Autoregressive modeling
Autoregressive models [12] factorize the joint distribution over structured outputs into products of conditional distribution. Unlike GANs [9], these can serve as powerful density estimators [14], are more stable during training [13,14], and can generalize well on held-out data. They have been successfully leveraged for modeling distributions across domains, such as images[5,12,13], video, or language [16], and our work explores their benefits across a broad range of 3D generation tasks.

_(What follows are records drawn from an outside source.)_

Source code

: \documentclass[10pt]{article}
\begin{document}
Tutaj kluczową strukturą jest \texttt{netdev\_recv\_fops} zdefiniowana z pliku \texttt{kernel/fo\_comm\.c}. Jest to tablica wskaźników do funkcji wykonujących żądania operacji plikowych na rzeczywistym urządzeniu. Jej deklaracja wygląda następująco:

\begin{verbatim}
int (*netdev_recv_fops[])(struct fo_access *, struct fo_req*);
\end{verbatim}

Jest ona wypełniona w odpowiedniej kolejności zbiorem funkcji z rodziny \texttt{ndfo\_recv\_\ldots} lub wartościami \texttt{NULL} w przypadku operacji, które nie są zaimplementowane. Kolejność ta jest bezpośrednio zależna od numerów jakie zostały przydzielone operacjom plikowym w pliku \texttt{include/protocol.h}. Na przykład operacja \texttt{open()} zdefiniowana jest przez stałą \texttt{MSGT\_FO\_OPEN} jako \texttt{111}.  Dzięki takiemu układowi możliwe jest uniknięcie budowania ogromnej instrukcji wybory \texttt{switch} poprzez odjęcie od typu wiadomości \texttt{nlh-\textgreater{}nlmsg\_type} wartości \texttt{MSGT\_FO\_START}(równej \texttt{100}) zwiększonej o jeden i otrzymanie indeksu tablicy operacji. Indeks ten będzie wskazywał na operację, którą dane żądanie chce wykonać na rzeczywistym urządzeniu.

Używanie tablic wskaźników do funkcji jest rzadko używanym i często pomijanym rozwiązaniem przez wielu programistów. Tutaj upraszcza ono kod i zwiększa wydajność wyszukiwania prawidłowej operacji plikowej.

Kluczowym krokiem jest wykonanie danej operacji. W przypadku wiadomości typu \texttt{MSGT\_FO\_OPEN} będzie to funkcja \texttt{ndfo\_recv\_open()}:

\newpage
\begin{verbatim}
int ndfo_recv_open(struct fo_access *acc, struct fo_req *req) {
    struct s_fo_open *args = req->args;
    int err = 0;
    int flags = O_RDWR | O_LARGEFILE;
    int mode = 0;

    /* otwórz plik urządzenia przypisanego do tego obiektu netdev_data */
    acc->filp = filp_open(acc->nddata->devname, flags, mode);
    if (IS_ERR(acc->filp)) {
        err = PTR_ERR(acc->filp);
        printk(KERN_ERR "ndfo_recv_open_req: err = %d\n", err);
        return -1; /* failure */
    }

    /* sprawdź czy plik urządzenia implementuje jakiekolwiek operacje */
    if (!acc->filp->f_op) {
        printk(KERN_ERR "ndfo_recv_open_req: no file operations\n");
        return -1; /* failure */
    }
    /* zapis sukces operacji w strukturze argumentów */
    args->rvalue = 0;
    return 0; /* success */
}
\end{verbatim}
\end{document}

Following their recent successes in autoregressive modeling[3,16] our work adapts a Transformer-based [17] architecture. However, these approaches cannot directly be adopted to volumetric 3D representations due to their high resolutions. We build on the work by van den Oord et.al. [15] who proposed a method to learn quantized and compact latent representations for images using Vector-Quantized Variational AutoEncoder (VQ-VAE). Inspired by Esser et.al. [7] who learned autoregressive generation over the discrete VQ-VAE representations, our work extends these ideas to the domain of 3D shapes.
Shape Completion
Completing full shapes from partial inputs such as discrete parts, or single-view 3D, is an increasingly important task across robotics and graphics. Most recent approaches [1,4,18] formulate it as performing completion on point clouds and can infer plausible global shapes but have difficulty in either capturing fine-grained details, conditioning on sparse inputs, or generating diverse samples. Our work proposes an alternative approach using autoregressive shape priors.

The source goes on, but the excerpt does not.